“They were in the process of dismantling the institution,” said Tony Stewart, the secretary of the Kootenai County Task Force on Human Relations, which drafted the complaint.
Mr. Regan argued that Mr. Stewart’s organization, which formed in the 1980s to combat white supremacists who were active in Kootenai County, had strayed far from its mission.
“Were there human rights violations going on?” he said. “No.” He called the accreditation review a “political” process, “started by people who didn’t like the results of the election.”
Mr. Banducci’s bloc of trustees eventually fired Mr. MacLennan without cause, installing the school’s wrestling coach as interim president. A power struggle ensued, with the state education board at one point appointing several interim trustees who hired a new president. In the November 2022 election, candidates backed by the G.O.P. committee once again claimed a majority and replaced him, too.
The turnover has been cited by the accreditation body, along with several votes of no confidence in the trustees from the college faculty and student government, as a source of its concern. Sonny Ramaswamy, the commission president, declined to discuss the accreditation review, citing discussions with the school.
In November, Greg McKenzie, the current board chair, dismissed the prospect of losing accreditation as “Fake News” in a letter to constituents.

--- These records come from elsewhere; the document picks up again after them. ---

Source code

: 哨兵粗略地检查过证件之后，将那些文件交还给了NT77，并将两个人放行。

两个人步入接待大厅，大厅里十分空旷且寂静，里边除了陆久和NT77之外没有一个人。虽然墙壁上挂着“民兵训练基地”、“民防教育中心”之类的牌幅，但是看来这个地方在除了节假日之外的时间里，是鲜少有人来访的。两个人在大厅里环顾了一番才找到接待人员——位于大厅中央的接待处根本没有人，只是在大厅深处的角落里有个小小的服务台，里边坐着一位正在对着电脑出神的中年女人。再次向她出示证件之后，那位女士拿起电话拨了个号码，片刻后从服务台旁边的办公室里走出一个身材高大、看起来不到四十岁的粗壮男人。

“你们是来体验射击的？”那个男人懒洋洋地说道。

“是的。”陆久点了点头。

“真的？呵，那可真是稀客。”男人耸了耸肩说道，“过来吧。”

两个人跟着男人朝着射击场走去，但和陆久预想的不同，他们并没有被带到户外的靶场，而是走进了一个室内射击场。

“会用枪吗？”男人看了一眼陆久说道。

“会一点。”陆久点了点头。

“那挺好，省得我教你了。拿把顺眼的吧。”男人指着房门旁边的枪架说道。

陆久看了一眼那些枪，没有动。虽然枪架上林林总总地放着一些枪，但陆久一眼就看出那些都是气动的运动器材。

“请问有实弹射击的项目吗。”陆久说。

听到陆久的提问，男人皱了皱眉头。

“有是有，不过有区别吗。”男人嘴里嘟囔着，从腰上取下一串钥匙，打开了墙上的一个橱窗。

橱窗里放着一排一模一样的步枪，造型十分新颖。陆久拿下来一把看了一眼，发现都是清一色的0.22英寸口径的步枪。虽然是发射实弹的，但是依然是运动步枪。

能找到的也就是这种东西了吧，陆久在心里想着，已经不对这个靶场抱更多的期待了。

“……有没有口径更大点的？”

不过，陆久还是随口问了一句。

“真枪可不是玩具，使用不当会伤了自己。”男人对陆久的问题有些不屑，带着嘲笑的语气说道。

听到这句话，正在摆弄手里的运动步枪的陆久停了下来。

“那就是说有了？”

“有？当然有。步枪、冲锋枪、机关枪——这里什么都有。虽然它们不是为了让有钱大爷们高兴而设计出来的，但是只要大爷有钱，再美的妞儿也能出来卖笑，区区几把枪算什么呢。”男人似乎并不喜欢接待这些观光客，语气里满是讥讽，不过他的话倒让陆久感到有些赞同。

But at the February meeting, as that loss suddenly seemed like a very real possibility, the trustees appeared somewhat chastened. Mr. McKenzie reminded the crowd that members of the accrediting commission were watching via livestream and asked attendees to help avoid the circuslike atmosphere of recent meetings. In December, Vincent James Foxx, a far-right antisemitic podcaster who lives in Kootenai County, took the microphone to offer the bloc of trustees his “100 percent support.” That meeting was interrupted twice by fire alarms.